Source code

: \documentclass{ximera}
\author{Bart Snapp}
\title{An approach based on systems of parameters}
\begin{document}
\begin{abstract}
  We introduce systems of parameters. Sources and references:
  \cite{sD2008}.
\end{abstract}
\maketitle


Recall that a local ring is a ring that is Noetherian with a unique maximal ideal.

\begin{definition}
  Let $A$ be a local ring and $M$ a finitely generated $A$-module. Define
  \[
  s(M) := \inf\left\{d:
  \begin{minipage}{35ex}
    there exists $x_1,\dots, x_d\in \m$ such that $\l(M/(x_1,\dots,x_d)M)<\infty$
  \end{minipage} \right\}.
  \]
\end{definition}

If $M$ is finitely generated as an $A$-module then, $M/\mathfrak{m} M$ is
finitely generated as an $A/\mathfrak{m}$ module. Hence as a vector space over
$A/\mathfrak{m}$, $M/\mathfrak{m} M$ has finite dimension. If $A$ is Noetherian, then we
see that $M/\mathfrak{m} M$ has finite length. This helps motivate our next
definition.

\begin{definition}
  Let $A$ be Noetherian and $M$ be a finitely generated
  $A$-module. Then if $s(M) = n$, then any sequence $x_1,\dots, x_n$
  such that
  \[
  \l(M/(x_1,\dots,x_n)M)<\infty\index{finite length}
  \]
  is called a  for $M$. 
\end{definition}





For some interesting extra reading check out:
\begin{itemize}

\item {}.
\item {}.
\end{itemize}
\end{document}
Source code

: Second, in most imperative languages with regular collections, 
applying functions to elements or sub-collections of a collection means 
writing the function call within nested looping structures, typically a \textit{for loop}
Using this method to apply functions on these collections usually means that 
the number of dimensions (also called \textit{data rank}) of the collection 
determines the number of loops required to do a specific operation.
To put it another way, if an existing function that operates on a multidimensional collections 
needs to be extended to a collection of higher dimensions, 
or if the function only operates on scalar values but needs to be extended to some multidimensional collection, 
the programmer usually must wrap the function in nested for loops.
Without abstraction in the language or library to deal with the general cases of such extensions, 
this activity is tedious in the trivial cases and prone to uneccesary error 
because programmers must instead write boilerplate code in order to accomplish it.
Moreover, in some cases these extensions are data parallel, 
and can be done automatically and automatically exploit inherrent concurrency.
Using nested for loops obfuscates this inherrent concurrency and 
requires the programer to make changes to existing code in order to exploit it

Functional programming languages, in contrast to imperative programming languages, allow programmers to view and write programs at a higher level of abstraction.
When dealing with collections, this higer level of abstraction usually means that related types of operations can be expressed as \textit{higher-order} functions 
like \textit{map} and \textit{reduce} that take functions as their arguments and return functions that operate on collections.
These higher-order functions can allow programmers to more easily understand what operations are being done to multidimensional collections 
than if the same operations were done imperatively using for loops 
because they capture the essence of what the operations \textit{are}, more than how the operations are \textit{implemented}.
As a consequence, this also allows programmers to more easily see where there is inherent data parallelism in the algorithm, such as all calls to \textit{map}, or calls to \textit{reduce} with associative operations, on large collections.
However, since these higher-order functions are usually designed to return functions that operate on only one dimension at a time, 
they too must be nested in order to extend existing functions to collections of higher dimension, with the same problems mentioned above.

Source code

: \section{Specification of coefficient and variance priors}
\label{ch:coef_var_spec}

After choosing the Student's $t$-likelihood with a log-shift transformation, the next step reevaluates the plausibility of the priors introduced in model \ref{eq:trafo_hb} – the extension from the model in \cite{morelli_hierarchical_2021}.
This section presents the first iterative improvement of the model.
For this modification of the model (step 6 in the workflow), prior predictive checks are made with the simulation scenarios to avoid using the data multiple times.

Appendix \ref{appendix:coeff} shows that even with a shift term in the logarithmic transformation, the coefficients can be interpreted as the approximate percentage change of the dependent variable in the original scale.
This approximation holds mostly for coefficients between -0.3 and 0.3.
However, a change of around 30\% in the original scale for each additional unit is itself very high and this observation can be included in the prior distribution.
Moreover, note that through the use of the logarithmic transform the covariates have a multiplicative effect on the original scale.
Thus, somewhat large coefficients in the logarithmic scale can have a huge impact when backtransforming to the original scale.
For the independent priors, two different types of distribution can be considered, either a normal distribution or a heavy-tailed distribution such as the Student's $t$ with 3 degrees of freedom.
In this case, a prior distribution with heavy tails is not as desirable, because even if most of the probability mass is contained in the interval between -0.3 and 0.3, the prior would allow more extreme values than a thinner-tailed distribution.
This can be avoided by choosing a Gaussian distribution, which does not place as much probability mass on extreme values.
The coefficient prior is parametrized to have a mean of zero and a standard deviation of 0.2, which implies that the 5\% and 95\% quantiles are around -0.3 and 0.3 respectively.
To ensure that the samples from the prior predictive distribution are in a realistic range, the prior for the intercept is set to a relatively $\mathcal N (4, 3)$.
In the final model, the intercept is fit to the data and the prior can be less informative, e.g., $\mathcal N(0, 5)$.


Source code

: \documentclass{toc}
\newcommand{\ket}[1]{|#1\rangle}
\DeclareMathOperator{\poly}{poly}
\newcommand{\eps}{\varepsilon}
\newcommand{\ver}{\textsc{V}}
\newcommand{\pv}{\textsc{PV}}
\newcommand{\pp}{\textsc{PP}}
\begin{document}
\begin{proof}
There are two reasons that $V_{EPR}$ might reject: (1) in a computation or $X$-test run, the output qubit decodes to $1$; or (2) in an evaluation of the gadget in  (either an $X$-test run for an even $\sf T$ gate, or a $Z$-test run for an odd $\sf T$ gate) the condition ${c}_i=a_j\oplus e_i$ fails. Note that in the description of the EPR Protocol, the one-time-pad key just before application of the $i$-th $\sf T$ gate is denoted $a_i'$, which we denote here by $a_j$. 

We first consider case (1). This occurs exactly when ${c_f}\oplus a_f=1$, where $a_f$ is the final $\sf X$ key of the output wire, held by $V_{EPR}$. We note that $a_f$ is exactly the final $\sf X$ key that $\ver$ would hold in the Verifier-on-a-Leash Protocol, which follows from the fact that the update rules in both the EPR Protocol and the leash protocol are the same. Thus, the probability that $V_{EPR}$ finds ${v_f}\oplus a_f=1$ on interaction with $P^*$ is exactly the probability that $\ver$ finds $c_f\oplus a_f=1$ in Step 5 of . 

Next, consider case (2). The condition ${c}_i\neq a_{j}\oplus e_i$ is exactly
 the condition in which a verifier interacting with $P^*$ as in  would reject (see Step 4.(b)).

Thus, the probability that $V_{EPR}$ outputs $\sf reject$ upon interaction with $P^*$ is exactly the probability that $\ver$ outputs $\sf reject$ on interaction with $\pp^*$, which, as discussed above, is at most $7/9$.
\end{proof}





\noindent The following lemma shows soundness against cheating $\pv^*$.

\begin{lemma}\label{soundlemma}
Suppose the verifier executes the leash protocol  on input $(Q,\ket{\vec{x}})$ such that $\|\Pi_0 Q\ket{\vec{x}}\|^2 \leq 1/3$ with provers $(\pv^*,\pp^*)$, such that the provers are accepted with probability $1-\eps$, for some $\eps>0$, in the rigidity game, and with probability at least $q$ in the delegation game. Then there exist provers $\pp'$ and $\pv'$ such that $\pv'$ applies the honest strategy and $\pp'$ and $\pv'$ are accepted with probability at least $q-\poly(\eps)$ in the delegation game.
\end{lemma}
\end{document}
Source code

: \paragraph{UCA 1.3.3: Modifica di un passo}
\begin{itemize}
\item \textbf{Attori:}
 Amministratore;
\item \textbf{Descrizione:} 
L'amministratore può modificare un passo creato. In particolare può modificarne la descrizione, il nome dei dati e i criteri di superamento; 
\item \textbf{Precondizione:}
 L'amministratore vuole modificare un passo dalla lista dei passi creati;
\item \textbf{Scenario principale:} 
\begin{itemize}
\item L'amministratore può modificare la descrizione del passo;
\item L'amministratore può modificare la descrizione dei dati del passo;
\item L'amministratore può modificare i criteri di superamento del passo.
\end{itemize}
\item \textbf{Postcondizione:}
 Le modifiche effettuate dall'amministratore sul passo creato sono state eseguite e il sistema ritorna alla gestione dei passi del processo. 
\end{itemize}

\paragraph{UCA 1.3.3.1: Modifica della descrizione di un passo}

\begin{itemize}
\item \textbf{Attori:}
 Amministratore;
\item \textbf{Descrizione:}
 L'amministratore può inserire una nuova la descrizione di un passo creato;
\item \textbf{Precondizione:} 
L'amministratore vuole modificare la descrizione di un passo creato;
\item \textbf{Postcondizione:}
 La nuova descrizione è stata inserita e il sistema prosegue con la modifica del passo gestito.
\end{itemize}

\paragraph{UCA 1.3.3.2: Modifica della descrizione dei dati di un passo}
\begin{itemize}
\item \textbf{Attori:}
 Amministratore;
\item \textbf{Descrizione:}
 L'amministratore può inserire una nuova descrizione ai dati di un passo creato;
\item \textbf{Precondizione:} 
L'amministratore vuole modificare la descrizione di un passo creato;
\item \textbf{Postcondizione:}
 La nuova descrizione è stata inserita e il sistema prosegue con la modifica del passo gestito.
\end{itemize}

**What you have to do:**
Show the lines in the entries above that include the string "extensions".

**Your response:**
Without abstraction in the language or library to deal with the general cases of such extensions, 
Moreover, in some cases these extensions are data parallel, 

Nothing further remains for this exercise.